AIM OF THE EXERCISE:
Spot each line in the records below where the word "liabilities" occurs, then copy it.

Pictures paired with source code:
══════════════════════════════
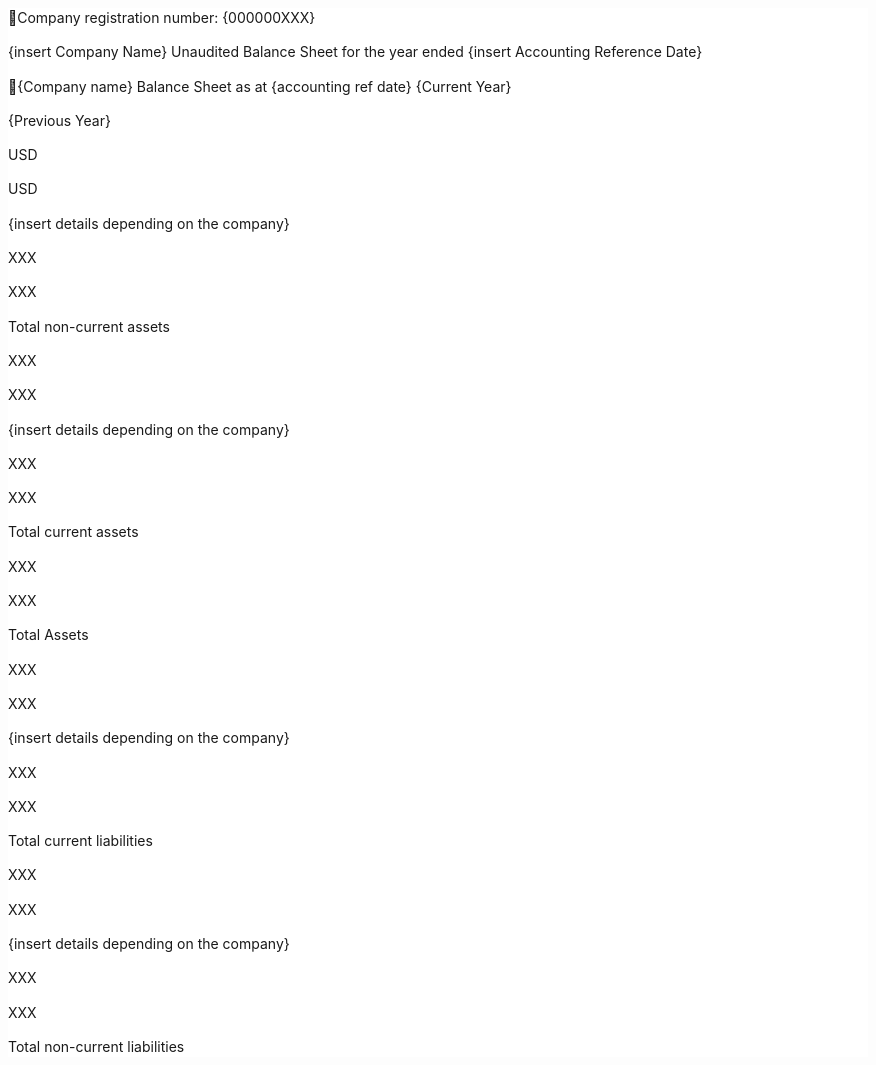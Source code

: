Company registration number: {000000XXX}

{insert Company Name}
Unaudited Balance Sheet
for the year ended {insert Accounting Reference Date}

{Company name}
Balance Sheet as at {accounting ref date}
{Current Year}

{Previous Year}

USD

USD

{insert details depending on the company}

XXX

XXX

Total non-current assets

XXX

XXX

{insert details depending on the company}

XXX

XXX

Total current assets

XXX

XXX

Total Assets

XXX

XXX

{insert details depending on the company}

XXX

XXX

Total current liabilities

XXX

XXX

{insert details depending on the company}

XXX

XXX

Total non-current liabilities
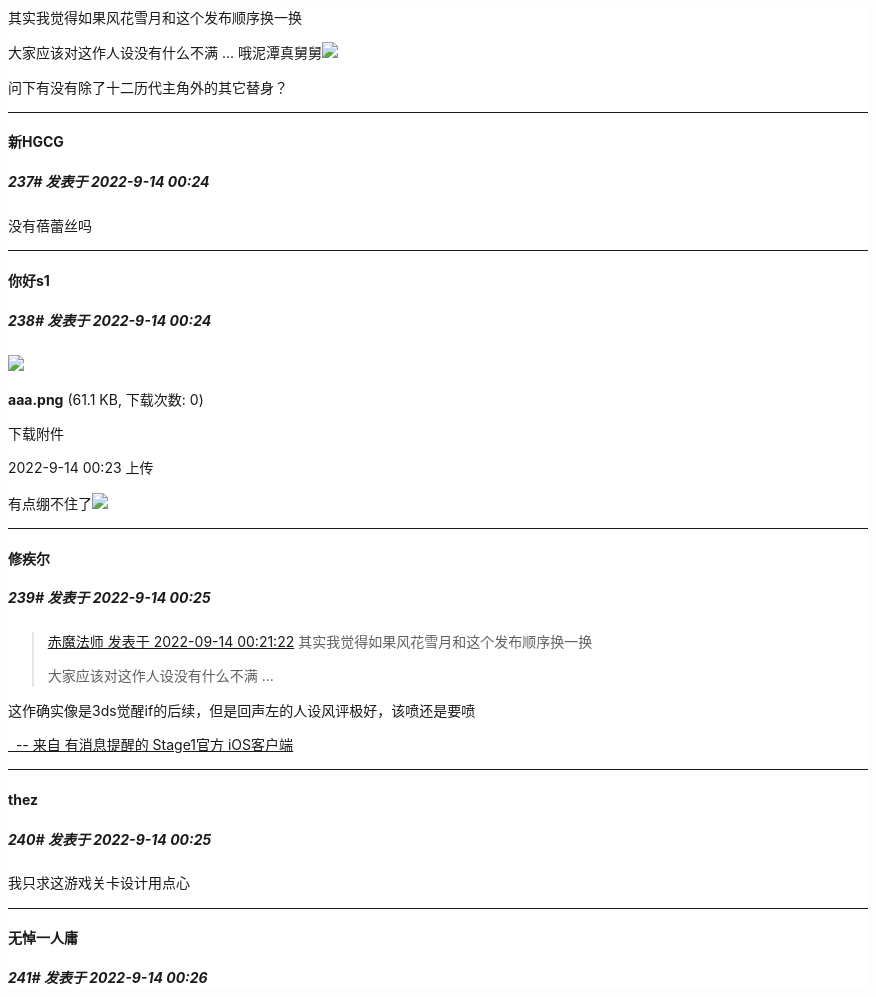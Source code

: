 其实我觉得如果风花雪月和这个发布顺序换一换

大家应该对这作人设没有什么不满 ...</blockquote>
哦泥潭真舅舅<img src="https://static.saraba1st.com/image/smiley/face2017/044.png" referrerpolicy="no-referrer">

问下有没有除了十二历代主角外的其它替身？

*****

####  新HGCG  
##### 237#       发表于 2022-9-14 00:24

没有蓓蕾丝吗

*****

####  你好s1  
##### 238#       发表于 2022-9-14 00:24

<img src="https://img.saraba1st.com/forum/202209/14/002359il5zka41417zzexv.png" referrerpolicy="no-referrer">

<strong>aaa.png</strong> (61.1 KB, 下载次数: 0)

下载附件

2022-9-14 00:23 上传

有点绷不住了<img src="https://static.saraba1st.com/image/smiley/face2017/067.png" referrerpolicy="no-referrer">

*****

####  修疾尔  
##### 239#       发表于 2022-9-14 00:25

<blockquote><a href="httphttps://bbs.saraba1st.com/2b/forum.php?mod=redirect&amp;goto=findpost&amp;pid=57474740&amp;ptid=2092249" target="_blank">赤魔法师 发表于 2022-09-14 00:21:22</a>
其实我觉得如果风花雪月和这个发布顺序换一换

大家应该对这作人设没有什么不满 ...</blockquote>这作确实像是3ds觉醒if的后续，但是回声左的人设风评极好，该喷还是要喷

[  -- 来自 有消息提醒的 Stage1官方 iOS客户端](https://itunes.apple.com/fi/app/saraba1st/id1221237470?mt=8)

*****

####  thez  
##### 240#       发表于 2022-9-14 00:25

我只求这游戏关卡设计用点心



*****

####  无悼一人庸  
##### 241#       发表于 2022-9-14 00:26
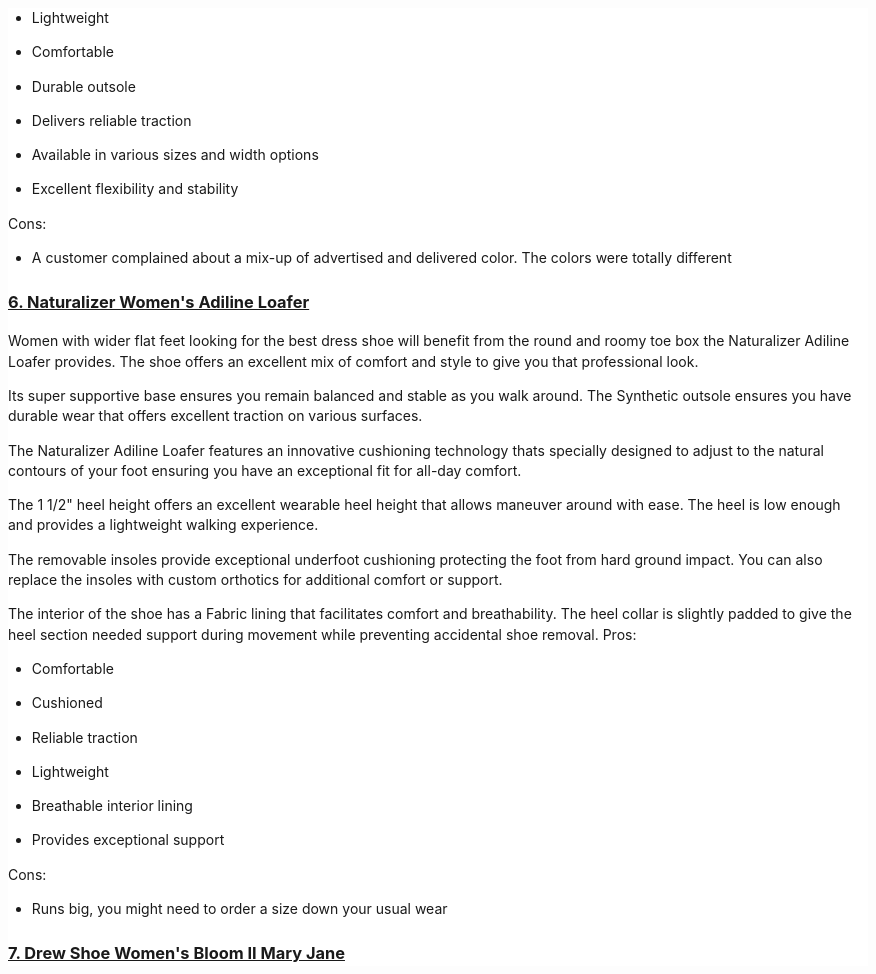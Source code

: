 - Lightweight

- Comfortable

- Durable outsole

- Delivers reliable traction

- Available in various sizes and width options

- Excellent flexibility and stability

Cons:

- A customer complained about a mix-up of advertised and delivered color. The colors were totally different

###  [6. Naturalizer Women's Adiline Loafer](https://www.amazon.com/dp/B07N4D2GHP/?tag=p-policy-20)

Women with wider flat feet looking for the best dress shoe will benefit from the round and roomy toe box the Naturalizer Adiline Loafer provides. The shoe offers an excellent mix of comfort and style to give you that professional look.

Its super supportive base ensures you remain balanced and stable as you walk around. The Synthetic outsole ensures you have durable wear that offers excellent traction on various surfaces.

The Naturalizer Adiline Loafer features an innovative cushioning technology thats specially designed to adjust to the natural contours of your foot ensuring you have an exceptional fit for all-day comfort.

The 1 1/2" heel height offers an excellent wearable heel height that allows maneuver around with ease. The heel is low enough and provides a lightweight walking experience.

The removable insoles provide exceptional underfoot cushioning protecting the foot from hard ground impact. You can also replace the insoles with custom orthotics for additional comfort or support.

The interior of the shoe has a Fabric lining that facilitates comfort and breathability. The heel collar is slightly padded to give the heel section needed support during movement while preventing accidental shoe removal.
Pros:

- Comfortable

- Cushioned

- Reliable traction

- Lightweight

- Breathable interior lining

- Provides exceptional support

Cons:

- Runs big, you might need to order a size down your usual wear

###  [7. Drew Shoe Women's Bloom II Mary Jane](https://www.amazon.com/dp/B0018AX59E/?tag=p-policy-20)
══════════════════════════════
TASK RESULT:
Total current liabilities
Total non-current liabilities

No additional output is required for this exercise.